What do these terms mean? ‘Gender variance’ refers to expressions of gender that do not match that predicted by one’s sex, including people who identify as transgender, transsexual, gender-queer or intersex. ‘Sexually diverse’ is a broad term used to include people who identify as gay, lesbian, bisexual, queer or pan-sexual, who are questioning their sexuality.
More than 1,000 young people aged between 16 and 27 years of age recently participated in a national research study, and I congratulate Young and Well Cooperative Research Centre, with partners the University of Western Sydney and Twenty10, for undertaking this project. The results, not surprisingly, were very sobering.
Almost two-thirds of respondents reported homophobic or transphobic harassment or violence across different aspects of their lives, including in schools, families, the workplace, the streets and other public sites, including sporting events. As a result, 16 per cent of the young people had attempted suicide, and 33 per cent had harmed themselves. This harassment, bullying and violence has a serious impact on many young people’s educational experiences, with some changing schools multiple times and others dropping out of school altogether. Most disturbingly, while peers were the most frequent source of homophobia and transphobia, it was the harassment of some teachers that had the most profound impact.
Further, sex education in schools does not respond to the needs or experiences of young LGBTIQ people, exposing them to a range of social and health risks. Rejection by families can lead to homelessness, economic instability and destitution for some young people. Participants reported negative experiences in dealing with government services and human welfare agencies. Given that many of them had moved out of their homes before they turned 18, they were reliant on these services for accessing income support and housing, but negative staff attitudes presented yet another challenge.
In the workplace, many transgender people said they found it particularly difficult to find work. A big issue was the discrepancy between birth names and chosen names on employment forms, and unsuccessful attempts to find work because of attitudes from employers.
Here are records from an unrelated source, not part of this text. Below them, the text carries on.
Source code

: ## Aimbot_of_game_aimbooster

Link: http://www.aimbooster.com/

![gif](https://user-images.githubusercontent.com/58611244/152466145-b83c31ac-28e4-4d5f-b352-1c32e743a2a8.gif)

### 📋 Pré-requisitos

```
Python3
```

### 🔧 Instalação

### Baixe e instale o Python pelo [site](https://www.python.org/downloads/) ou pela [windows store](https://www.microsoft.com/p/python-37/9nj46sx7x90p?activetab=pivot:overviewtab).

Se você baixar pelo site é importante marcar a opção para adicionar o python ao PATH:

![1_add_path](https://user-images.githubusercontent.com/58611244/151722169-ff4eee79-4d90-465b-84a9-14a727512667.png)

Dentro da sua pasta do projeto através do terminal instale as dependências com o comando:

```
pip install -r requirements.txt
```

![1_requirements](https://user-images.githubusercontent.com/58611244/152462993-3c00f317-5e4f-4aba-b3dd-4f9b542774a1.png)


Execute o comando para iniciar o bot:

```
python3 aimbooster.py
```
I know there are a number of community organisations that provide support and guidance for young people identifying as LGBTIQ. However, I agree with Young and Well CEO, Associate Professor Jane Burns, when she says that much more is needed to be done by way of education and training so that this dire impact on mental health and wellbeing of these young people can be eliminated.
As the chair of the Parliamentary Friendship Group for LGBTI Australians, I can say that we are absolutely committed to helping combat discrimination against our fellow Australians. The friendship group is an all-party group that I proudly chair, with very capable co-chairing by Graham Perrett-the member for Moreton, from the Labor Party-and Senator Sarah Hanson-Young, the Greens senator from South Australia. At present we have 27 members, and there is a particular focus on how, as a government, we can address legislative, regulatory and institutional discrimination.
I note that the report recommends that the current exemption of private schools from the anti-discrimination legislation relating to sexuality needs to be repealed, so these young people can have the same rights as their peers in government schools. It also clearly demonstrates the need for greater community education and training of educators, doctors and health professionals.
I invite all LGBTI-relevant organisations to register with my office to stay informed about the LGBTI friendship group’s activities during the 44th Parliament, and I also invite them to please come along to us with any ways in which we can help to improve these young people’s experiences in education and employment and in accessing government services. We cannot allow this persecution to continue impacting on the lives of so many young and vulnerable Australians.